Task goal: Tally up the lines below containing the string "frac", then write the number alone.

Supplied records:
------------------------------

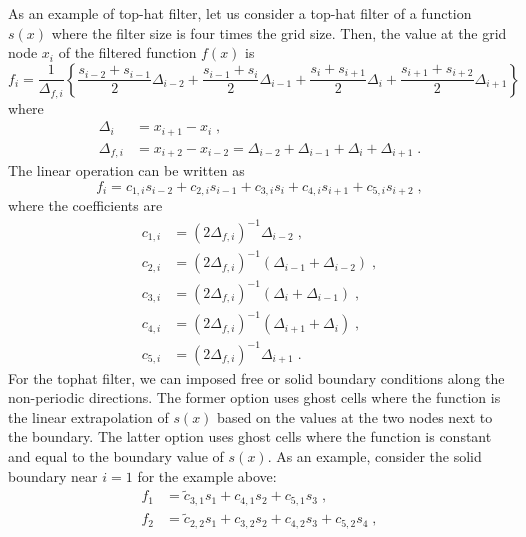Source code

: As an example of top-hat filter, let us consider a top-hat filter of a function $s(x)$ where the filter size is four times the grid size. Then, the value at the grid node $x_i$ of the filtered function $f(x)$ is
\begin{equation}
  f_i = \frac{1}{\Delta_{f,i}}\left\{\frac{s_{i-2}+s_{i-1}}{2}\Delta_{i-2}+
  \frac{s_{i-1}+s_{i}}{2}\Delta_{i-1}+\frac{s_{i}+s_{i+1}}{2}\Delta_{i}+
  \frac{s_{i+1}+s_{i+2}}{2}\Delta_{i+1}\right\}
\end{equation}
where
\begin{subequations}
  \begin{align}
    \Delta_i&=x_{i+1}-x_{i} \;,\\
    \Delta_{f,i}&=x_{i+2}-x_{i-2}=\Delta_{i-2}+\Delta_{i-1}+\Delta_{i}+\Delta_{i+1} \;.
  \end{align}
\end{subequations}
The linear operation can be written as
\begin{equation}
  f_i = c_{1,i}s_{i-2}+c_{2,i}s_{i-1}+c_{3,i}s_{i}+c_{4,i}s_{i+1}+c_{5,i}s_{i+2} \;,
\end{equation}
where the coefficients are
\begin{subequations}
  \begin{align}
    c_{1,i} &= (2\Delta_{f,i})^{-1} \Delta_{i-2}\;,\\
    c_{2,i} &= (2\Delta_{f,i})^{-1}(\Delta_{i-1}+\Delta_{i-2})\;,\\
    c_{3,i} &= (2\Delta_{f,i})^{-1}(\Delta_{i}+\Delta_{i-1})\;,\\
    c_{4,i} &= (2\Delta_{f,i})^{-1}(\Delta_{i+1}+\Delta_{i})\;,\\
    c_{5,i} &= (2\Delta_{f,i})^{-1}\Delta_{i+1}\;.
    \end{align}
\end{subequations}
For the tophat filter, we can imposed free or solid boundary conditions along the non-periodic directions. The former option uses ghost cells where the function is the linear extrapolation of $s(x)$ based on the values at the two nodes next to the boundary. The latter option uses ghost cells where the function is constant and equal to the boundary value of $s(x)$. As an example, consider the solid boundary near $i=1$ for the example above:
\begin{subequations}
  \begin{align}
    f_1 &= \tilde{c}_{3,1}s_{1}+c_{4,1}s_{2}+c_{5,1}s_{3} \;,\\
    f_2 &= \tilde{c}_{2,2}s_{1}+c_{3,2}s_{2}+c_{4,2}s_{3}+c_{5,2}s_{4} \;,
  \end{align}
\end{subequations}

------------------------------

Solved exercise: 3